Valerianela, milho
salada, alface-cordeirinho, alface-de-coelho, alface-de-cordeiro, alface-de-terra, saboia, valeriana-hortense,
valerianinha, fetticus, alface-do-campo, rapunzel e
alface-de-ovelha
(ou cordeiro) são algumas das designação atribuídas à valeriana.

Este último nome é
utilizado em Inglaterra porque as
ovelhas gostam muito deste tipo de
folhas.

Trata-se de uma pequena planta
anual que pode atingir 30 cm de
altura, com folhas em forma de espátula
que podem alcançar entre oito a 15,5 cm
de comprimento. É cultivada desde
o tempo dos romanos, sendo a maioria
das novas cultivares híbridas, provenientes
da variedade V locusta. A
valerianela era utilizada por camponeses
europeus, até que o jardineiro
real do rei Luís XIV a apresentou ao
mundo. Também tem sido utilizada
como alimento no reino britânico há
muitos séculos e já aparece no herbário
de John Gerard, médico e botânico
inglês que viveu entre 1545 e 1611, em 1597. Mas só se tornou comercial
em 1980.

Esta planta era muito
consumida no inverno, como salada
de inverno, pelos alemães, franceses
e italianos.

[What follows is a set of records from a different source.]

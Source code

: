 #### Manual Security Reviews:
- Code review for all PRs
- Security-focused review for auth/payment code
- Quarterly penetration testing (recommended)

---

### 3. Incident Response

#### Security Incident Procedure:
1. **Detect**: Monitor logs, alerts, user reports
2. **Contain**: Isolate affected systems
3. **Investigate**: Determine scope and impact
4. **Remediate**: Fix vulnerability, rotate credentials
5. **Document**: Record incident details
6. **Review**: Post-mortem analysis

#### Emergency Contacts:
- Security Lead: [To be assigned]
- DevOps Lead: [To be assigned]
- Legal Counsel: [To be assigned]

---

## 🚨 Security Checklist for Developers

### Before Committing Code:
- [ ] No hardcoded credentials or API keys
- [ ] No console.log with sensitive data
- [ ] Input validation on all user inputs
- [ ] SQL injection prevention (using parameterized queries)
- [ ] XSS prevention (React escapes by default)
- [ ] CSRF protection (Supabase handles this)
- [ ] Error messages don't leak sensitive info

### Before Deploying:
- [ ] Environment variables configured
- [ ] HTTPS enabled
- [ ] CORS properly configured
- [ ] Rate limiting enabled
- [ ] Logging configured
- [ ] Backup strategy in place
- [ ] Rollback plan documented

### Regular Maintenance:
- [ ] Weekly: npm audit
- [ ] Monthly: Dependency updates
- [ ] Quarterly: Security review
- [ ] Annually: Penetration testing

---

O nome comum, salada de milho, é utilizado porque aparecia
muito nos campos de milho, depois das
colheitas. As suas flores aparecem em abril e maio e são hemafroditas, sendo a planta autofértil. Para se desenvolver necessita de solo pouco húmido a seco, bem
drenado, apesar de se adaptar a muitos tipos de
solos. O pH deve ser de
7-7,5.

Utilização

A valeriana é rica em vitamina
C, A, betacaroteno, vitamina B6 e B9, vitamina
E, ómega 3, ferro, caliço e fibra. A melhor época de consumo é no inverno e no princípio
da primavera.
Pode ser usada na salada com outros legumes,
por vezes é utilizada em omeletas.
Também é cozinhada com espinafres.

Conselhos de cultivo

Em determinados locais, esta erva pode ser considerada uma infestante mas,
se conseguir distingui-la, pode sempre aproveitá-la. Não deixe a planta formar
sementes, a não ser que as queira colher, pois tem tendência para auto semear-se
por todo o lado. É uma excelente planta para substituir a alface no inverno e
adapta-se bem a baixas temperaturas.